• THE TASK: Wherever a line in the records below contains "PAGE", copy that line.

DATA EXCERPTS Block Start

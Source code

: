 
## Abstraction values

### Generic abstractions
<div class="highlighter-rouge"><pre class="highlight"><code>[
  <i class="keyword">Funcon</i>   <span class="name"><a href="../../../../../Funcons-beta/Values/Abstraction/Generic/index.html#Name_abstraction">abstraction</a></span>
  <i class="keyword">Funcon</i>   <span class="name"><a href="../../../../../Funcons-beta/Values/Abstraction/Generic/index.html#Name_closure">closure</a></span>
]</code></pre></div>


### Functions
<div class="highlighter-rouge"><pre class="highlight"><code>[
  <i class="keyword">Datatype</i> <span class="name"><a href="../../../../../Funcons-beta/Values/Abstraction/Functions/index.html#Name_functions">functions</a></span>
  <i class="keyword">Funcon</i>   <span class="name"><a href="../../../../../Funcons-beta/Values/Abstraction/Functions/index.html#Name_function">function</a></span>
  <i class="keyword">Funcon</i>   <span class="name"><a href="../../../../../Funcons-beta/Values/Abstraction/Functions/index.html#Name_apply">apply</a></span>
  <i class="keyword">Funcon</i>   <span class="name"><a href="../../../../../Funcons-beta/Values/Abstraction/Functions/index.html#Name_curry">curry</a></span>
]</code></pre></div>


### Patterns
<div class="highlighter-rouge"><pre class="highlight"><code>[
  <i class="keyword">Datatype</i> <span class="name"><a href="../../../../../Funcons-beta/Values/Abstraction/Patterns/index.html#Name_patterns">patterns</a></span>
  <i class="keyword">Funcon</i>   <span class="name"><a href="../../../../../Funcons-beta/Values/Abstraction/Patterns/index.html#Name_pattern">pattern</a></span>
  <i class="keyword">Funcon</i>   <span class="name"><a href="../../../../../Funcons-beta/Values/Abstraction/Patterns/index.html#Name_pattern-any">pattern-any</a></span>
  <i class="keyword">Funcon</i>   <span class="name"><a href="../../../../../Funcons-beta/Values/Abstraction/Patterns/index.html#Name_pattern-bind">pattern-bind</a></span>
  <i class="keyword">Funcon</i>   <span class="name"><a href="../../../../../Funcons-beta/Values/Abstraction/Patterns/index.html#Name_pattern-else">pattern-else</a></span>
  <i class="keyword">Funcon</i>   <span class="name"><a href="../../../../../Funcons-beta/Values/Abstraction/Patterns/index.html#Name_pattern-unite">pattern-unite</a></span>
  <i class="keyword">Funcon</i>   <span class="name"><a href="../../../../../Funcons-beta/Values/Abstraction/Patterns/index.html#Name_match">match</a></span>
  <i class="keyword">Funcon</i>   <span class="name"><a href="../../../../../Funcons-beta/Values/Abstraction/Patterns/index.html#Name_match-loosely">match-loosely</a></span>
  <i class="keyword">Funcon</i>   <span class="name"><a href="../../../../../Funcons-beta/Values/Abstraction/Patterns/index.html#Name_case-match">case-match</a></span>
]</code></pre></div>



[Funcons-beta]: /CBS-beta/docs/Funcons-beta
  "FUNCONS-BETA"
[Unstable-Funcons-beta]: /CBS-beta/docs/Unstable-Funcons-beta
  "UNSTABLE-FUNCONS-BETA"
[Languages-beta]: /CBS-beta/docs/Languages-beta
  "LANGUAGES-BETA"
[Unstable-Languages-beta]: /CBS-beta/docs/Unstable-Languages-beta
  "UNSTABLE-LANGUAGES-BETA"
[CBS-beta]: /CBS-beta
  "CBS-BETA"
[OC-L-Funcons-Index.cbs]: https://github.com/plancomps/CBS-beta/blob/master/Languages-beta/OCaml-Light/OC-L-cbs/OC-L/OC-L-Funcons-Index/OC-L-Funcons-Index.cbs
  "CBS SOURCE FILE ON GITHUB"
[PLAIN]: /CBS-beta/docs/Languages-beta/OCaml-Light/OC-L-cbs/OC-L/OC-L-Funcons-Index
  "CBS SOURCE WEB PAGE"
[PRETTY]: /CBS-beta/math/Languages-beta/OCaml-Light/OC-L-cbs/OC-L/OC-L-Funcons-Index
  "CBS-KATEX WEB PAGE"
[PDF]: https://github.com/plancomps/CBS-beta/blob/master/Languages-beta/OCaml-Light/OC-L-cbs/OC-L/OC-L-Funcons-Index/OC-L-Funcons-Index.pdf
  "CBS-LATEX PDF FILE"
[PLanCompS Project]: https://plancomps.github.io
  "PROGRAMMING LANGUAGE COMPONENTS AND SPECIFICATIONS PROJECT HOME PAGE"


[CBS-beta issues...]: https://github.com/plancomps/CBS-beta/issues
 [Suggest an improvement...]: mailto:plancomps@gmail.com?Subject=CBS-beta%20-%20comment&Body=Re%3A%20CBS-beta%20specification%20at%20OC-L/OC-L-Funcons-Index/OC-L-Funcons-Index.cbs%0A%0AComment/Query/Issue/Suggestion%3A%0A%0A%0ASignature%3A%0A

DATA EXCERPTS Block End

• RESULT FOR THIS EXERCISE:
  "CBS SOURCE WEB PAGE"
  "CBS-KATEX WEB PAGE"
  "PROGRAMMING LANGUAGE COMPONENTS AND SPECIFICATIONS PROJECT HOME PAGE"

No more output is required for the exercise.